Estimating methylation levels: After reads are mapped and filtered, the dnmtools counts command is used to obtain read coverage and estimate methylation levels at individual cytosine sites. We count the number of methylated reads (those containing a C) and the number of unmethylated reads (those containing a T) at each nucleotide in a mapped read that corresponds to a cytosine in the reference genome. The methylation level of that cytosine is estimated as the ratio of methylated to total reads covering that cytosine. For cytosines in the symmetric CpG sequence context, reads from the both strands are collapsed to give a single estimate. Very rarely do the levels differ between strands (typically only if there has been a substitution, as in a somatic mutation), and this approach gives a better estimate.

Bisulfite conversion rate: The bisulfite conversion rate for an experiment is estimated with the dnmtools bsrate command, which computes the fraction of successfully converted nucleotides in reads (those read out as Ts) among all nucleotides in the reads mapped that map over cytosines in the reference genome. This is done either using a spike-in (e.g., lambda), the mitochondrial DNA, or the nuclear genome. In the latter case, only non-CpG sites are used. While this latter approach can be impacted by non-CpG cytosine methylation, in practice it never amounts to much.
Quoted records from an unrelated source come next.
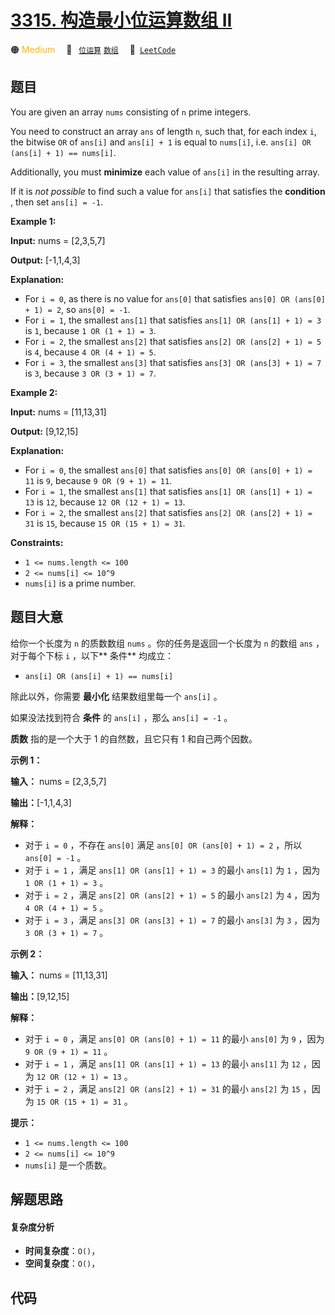 # [3315. 构造最小位运算数组 II](https://leetcode.com/problems/construct-the-minimum-bitwise-array-ii)

🟠 <font color=#ffb800>Medium</font>&emsp; 🔖&ensp; [`位运算`](/leetcode/outline/tag/bit-manipulation.md) [`数组`](/leetcode/outline/tag/array.md)&emsp; 🔗&ensp;[`LeetCode`](https://leetcode.com/problems/construct-the-minimum-bitwise-array-ii)

## 题目

You are given an array `nums` consisting of `n` prime integers.

You need to construct an array `ans` of length `n`, such that, for each index
`i`, the bitwise `OR` of `ans[i]` and `ans[i] + 1` is equal to `nums[i]`, i.e.
`ans[i] OR (ans[i] + 1) == nums[i]`.

Additionally, you must **minimize** each value of `ans[i]` in the resulting
array.

If it is _not possible_ to find such a value for `ans[i]` that satisfies the
**condition** , then set `ans[i] = -1`.



**Example 1:**

**Input:** nums = [2,3,5,7]

**Output:** [-1,1,4,3]

**Explanation:**

  * For `i = 0`, as there is no value for `ans[0]` that satisfies `ans[0] OR (ans[0] + 1) = 2`, so `ans[0] = -1`.
  * For `i = 1`, the smallest `ans[1]` that satisfies `ans[1] OR (ans[1] + 1) = 3` is `1`, because `1 OR (1 + 1) = 3`.
  * For `i = 2`, the smallest `ans[2]` that satisfies `ans[2] OR (ans[2] + 1) = 5` is `4`, because `4 OR (4 + 1) = 5`.
  * For `i = 3`, the smallest `ans[3]` that satisfies `ans[3] OR (ans[3] + 1) = 7` is `3`, because `3 OR (3 + 1) = 7`.

**Example 2:**

**Input:** nums = [11,13,31]

**Output:** [9,12,15]

**Explanation:**

  * For `i = 0`, the smallest `ans[0]` that satisfies `ans[0] OR (ans[0] + 1) = 11` is `9`, because `9 OR (9 + 1) = 11`.
  * For `i = 1`, the smallest `ans[1]` that satisfies `ans[1] OR (ans[1] + 1) = 13` is `12`, because `12 OR (12 + 1) = 13`.
  * For `i = 2`, the smallest `ans[2]` that satisfies `ans[2] OR (ans[2] + 1) = 31` is `15`, because `15 OR (15 + 1) = 31`.



**Constraints:**

  * `1 <= nums.length <= 100`
  * `2 <= nums[i] <= 10^9`
  * `nums[i]` is a prime number.


## 题目大意

给你一个长度为 `n` 的质数数组 `nums` 。你的任务是返回一个长度为 `n` 的数组 `ans` ，对于每个下标 `i` ，以下**  条件**
均成立：

  * `ans[i] OR (ans[i] + 1) == nums[i]`

除此以外，你需要 **最小化**  结果数组里每一个 `ans[i]` 。

如果没法找到符合 **条件**  的 `ans[i]` ，那么 `ans[i] = -1` 。

**质数**  指的是一个大于 1 的自然数，且它只有 1 和自己两个因数。



**示例 1：**

**输入：** nums = [2,3,5,7]

**输出：**[-1,1,4,3]

**解释：**

  * 对于 `i = 0` ，不存在 `ans[0]` 满足 `ans[0] OR (ans[0] + 1) = 2` ，所以 `ans[0] = -1` 。
  * 对于 `i = 1` ，满足 `ans[1] OR (ans[1] + 1) = 3` 的最小 `ans[1]` 为 `1` ，因为 `1 OR (1 + 1) = 3` 。
  * 对于 `i = 2` ，满足 `ans[2] OR (ans[2] + 1) = 5` 的最小 `ans[2]` 为 `4` ，因为 `4 OR (4 + 1) = 5` 。
  * 对于 `i = 3` ，满足 `ans[3] OR (ans[3] + 1) = 7` 的最小 `ans[3]` 为 `3` ，因为 `3 OR (3 + 1) = 7` 。

**示例 2：**

**输入：** nums = [11,13,31]

**输出：**[9,12,15]

**解释：**

  * 对于 `i = 0` ，满足 `ans[0] OR (ans[0] + 1) = 11` 的最小 `ans[0]` 为 `9` ，因为 `9 OR (9 + 1) = 11` 。
  * 对于 `i = 1` ，满足 `ans[1] OR (ans[1] + 1) = 13` 的最小 `ans[1]` 为 `12` ，因为 `12 OR (12 + 1) = 13` 。
  * 对于 `i = 2` ，满足 `ans[2] OR (ans[2] + 1) = 31` 的最小 `ans[2]` 为 `15` ，因为 `15 OR (15 + 1) = 31` 。



**提示：**

  * `1 <= nums.length <= 100`
  * `2 <= nums[i] <= 10^9`
  * `nums[i]` 是一个质数。


## 解题思路

#### 复杂度分析

- **时间复杂度**：`O()`，
- **空间复杂度**：`O()`，

## 代码

```javascript

``` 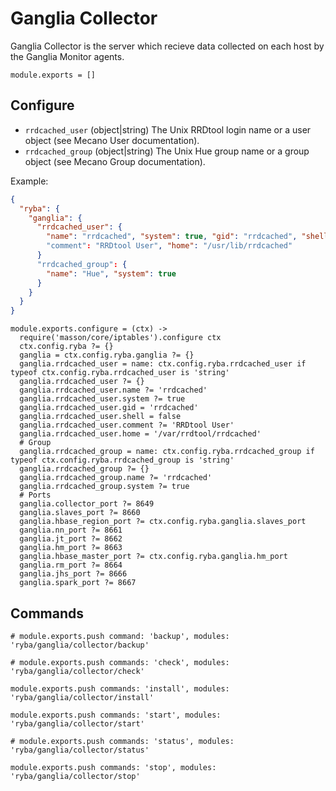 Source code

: 
# Ganglia Collector

Ganglia Collector is the server which recieve data collected on each
host by the Ganglia Monitor agents.

    module.exports = []

## Configure

*   `rrdcached_user` (object|string)
    The Unix RRDtool login name or a user object (see Mecano User documentation).
*   `rrdcached_group` (object|string)
    The Unix Hue group name or a group object (see Mecano Group documentation).

Example:

```json
{
  "ryba": {
    "ganglia": {
      "rrdcached_user": {
        "name": "rrdcached", "system": true, "gid": "rrdcached", "shell": false
        "comment": "RRDtool User", "home": "/usr/lib/rrdcached"
      }
      "rrdcached_group": {
        "name": "Hue", "system": true
      }
    }
  }
}
```

    module.exports.configure = (ctx) ->
      require('masson/core/iptables').configure ctx
      ctx.config.ryba ?= {}
      ganglia = ctx.config.ryba.ganglia ?= {}
      ganglia.rrdcached_user = name: ctx.config.ryba.rrdcached_user if typeof ctx.config.ryba.rrdcached_user is 'string'
      ganglia.rrdcached_user ?= {}
      ganglia.rrdcached_user.name ?= 'rrdcached'
      ganglia.rrdcached_user.system ?= true
      ganglia.rrdcached_user.gid = 'rrdcached'
      ganglia.rrdcached_user.shell = false
      ganglia.rrdcached_user.comment ?= 'RRDtool User'
      ganglia.rrdcached_user.home = '/var/rrdtool/rrdcached'
      # Group
      ganglia.rrdcached_group = name: ctx.config.ryba.rrdcached_group if typeof ctx.config.ryba.rrdcached_group is 'string'
      ganglia.rrdcached_group ?= {}
      ganglia.rrdcached_group.name ?= 'rrdcached'
      ganglia.rrdcached_group.system ?= true
      # Ports
      ganglia.collector_port ?= 8649
      ganglia.slaves_port ?= 8660
      ganglia.hbase_region_port ?= ctx.config.ryba.ganglia.slaves_port
      ganglia.nn_port ?= 8661
      ganglia.jt_port ?= 8662
      ganglia.hm_port ?= 8663
      ganglia.hbase_master_port ?= ctx.config.ryba.ganglia.hm_port
      ganglia.rm_port ?= 8664
      ganglia.jhs_port ?= 8666
      ganglia.spark_port ?= 8667

## Commands

    # module.exports.push command: 'backup', modules: 'ryba/ganglia/collector/backup'

    # module.exports.push commands: 'check', modules: 'ryba/ganglia/collector/check'

    module.exports.push commands: 'install', modules: 'ryba/ganglia/collector/install'

    module.exports.push commands: 'start', modules: 'ryba/ganglia/collector/start'

    # module.exports.push commands: 'status', modules: 'ryba/ganglia/collector/status'

    module.exports.push commands: 'stop', modules: 'ryba/ganglia/collector/stop'
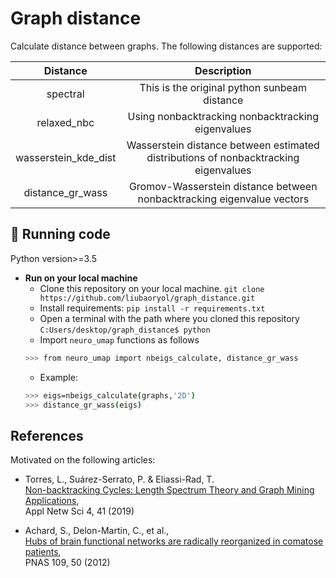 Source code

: # Graph distance
Calculate distance between graphs. The following distances are supported:

|      Distance             |                      Description                                                         |
|:-------------------------:|:----------------------------------------------------------------------------------------:|
| spectral                  | This is the original python sunbeam distance                                        |
| relaxed_nbc           | Using nonbacktracking nonbacktracking eigenvalues                                    | 
| wasserstein_kde_dist  | Wasserstein distance between estimated distributions of nonbacktracking eigenvalues  | 
| distance_gr_wass      | Gromov-Wasserstein distance between nonbacktracking eigenvalue vectors               | 





## 🚀 Running code

Python version>=3.5

* __Run on your local machine__
   * Clone this repository on your local machine. `git clone https://github.com/liubaoryol/graph_distance.git`
   * Install requirements: `pip install -r requirements.txt`
   * Open a terminal with the path where you cloned this repository `C:Users/desktop/graph_distance$ python`
   * Import `neuro_umap` functions as follows 
   ```bash
   >>> from neuro_umap import nbeigs_calculate, distance_gr_wass
   ```
   * Example:
   ```bash
   >>> eigs=nbeigs_calculate(graphs,'2D')
   >>> distance_gr_wass(eigs)
   ```
       

## References
Motivated on the following articles:

 * Torres, L., Suárez-Serrato, P. & Eliassi-Rad, T.  <br/>
 [Non-backtracking Cycles: Length Spectrum
Theory and Graph Mining Applications](https://link.springer.com/article/10.1007/s41109-019-0147-y), <br/> 
   Appl Netw Sci 4, 41 (2019)
   
 * Achard, S., Delon-Martin, C., et al., <br/>
 [Hubs of brain functional networks are radically
reorganized in comatose patients](https://www.researchgate.net/publication/233775192_Hubs_of_brain_functional_networks_are_radically_reorganized_in_comatose_patients),  <br/>
   PNAS 109, 50  (2012)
Identifying hypomethylated regions (HMRs): In most mammalian cells, the majority of the genome has high methylation, and regions of low methylation are typically the interesting features. (This seems to be true for essentially all healthy differentiated cell types, but not cells of very early embryogenesis, various germ cells and precursors, and placental lineage cells.) These are valleys of low methylation are called hypomethylated regions (HMR) for historical reasons. To identify the HMRs, we use the dnmtools hmr command, which uses a statistical model that accounts for both the methylation level fluctations and the varying amounts of data available at each CpG site.

Partially methylated domains: Partially methylated domains are large genomic regions showing partial methylation observed in immortalized cell lines and cancerous cells. The pmd program is used to identify PMDs.

Allele-specific methylation: Allele-Specific methylated regions refers to regions where the parental allele is differentially methylated compared to the maternal allele. The program allelic is used to compute allele-specific methylation score can be computed for each CpG site by testing the linkage between methylation status of adjacent reads, and the program amrfinder is used to identify regions with allele-specific methylation.

For more detailed description of the methods of each step, please refer to the DNMTools documentation.